Sollecitati da un gran numero di nostri elettori intendiamo esprimere pubblicamente una forte contrarietà nei confronti delle misure che il governo sta introducendo su case e pensioni.

Nota - Questo comunicato è stato pubblicato integralmente come contributo esterno. Questo contenuto non è pertanto un articolo prodotto dalla redazione di ForlìToday

Sollecitati da un gran numero di nostri elettori intendiamo esprimere pubblicamente una forte contrarietà nei confronti delle misure che il governo sta introducendo su case e pensioni. Pur consapevoli della difficile situazione economica italiana e internazionale, riteniamo sbagliato che debbano come al solito pagare le famiglie e i contribuenti del ceto medio, ovvero una fascia di popolazione molto facile da colpire ma che già sta pagando un contributo altissimo a questa crisi.

Reintrodurre un’elevata tassazione sulla casa e penalizzare ulteriormente i pensionati non sono i provvedimenti giusti per rilanciare lo sviluppo economico della nazione e, al contrario, potrebbero infliggere un colpo mortale ai risparmi delle famiglie, nonché incidere negativamente sui consumi e su importanti settori economici del Paese. Noi non intendiamo sottostare in silenzio a simili provvedimenti imposti dall’Europa e dalle grandi potenze economiche. Sarebbe stato meglio intervenire in modo più energico sui costi della politica e della macchina dello Stato, chiedendo uno sforzo maggiore ai redditi elevati senza colpire i contribuenti del ceto medio.

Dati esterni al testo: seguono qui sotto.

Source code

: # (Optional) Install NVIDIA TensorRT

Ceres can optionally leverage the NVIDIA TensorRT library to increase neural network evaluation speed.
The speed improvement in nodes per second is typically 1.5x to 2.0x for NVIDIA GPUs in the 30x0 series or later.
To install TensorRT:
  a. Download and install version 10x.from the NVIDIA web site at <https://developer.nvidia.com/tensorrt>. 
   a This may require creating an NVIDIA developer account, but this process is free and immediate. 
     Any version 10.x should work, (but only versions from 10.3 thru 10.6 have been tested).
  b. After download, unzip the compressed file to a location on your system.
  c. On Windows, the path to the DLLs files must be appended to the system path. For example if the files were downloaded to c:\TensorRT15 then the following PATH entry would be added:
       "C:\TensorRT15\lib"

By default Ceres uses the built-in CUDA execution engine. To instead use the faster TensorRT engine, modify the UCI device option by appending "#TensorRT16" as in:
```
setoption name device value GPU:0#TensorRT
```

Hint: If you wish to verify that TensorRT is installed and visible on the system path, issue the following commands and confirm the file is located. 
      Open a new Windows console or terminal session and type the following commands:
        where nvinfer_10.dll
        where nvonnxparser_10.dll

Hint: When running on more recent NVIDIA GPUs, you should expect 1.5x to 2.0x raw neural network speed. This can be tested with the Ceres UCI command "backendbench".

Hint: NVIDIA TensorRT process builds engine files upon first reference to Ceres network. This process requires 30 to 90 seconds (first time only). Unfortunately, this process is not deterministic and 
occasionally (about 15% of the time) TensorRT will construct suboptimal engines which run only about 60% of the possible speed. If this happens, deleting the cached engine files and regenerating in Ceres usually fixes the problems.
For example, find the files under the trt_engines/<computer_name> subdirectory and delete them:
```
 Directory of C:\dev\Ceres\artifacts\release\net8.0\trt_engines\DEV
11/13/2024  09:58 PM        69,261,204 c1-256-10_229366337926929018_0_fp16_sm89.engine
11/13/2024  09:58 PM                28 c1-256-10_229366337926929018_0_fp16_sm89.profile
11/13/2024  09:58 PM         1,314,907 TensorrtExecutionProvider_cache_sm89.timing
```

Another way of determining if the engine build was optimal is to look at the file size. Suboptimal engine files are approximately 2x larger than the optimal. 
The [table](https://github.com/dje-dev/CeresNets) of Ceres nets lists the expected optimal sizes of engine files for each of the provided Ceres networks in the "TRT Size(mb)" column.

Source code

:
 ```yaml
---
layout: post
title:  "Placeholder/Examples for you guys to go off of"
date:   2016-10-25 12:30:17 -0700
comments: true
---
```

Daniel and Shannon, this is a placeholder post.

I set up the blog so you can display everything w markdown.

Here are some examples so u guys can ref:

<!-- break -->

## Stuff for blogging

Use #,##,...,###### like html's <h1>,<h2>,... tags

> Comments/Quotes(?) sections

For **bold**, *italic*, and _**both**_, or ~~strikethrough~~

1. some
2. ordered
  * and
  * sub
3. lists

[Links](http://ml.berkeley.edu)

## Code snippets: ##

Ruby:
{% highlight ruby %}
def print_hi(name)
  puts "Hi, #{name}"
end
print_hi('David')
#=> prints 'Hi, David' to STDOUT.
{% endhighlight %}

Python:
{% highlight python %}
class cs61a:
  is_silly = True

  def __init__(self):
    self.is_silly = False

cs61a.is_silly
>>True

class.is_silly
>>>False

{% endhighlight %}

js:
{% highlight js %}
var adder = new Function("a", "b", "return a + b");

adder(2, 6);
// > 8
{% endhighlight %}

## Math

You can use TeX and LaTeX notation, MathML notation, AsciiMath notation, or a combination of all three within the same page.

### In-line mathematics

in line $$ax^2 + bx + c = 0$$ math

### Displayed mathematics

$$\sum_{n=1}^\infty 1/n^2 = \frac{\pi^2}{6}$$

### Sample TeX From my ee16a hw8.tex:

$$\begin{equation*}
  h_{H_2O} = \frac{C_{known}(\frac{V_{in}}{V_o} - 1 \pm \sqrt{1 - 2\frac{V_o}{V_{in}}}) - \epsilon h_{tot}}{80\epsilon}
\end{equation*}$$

Per andare incontro alle numerose richieste pervenuteci in questi giorni da cittadini esasperati e preoccupati dalle misure in via d’approvazione a Roma, ci mettiamo a disposizione per raccogliere tutte le opinioni al riguardo, allo scopo di trasmetterle ai palazzi capitolini del potere, per ribadire così con forza un messaggio che deve giungere chiaro: “giù le mani da case e pensioni”.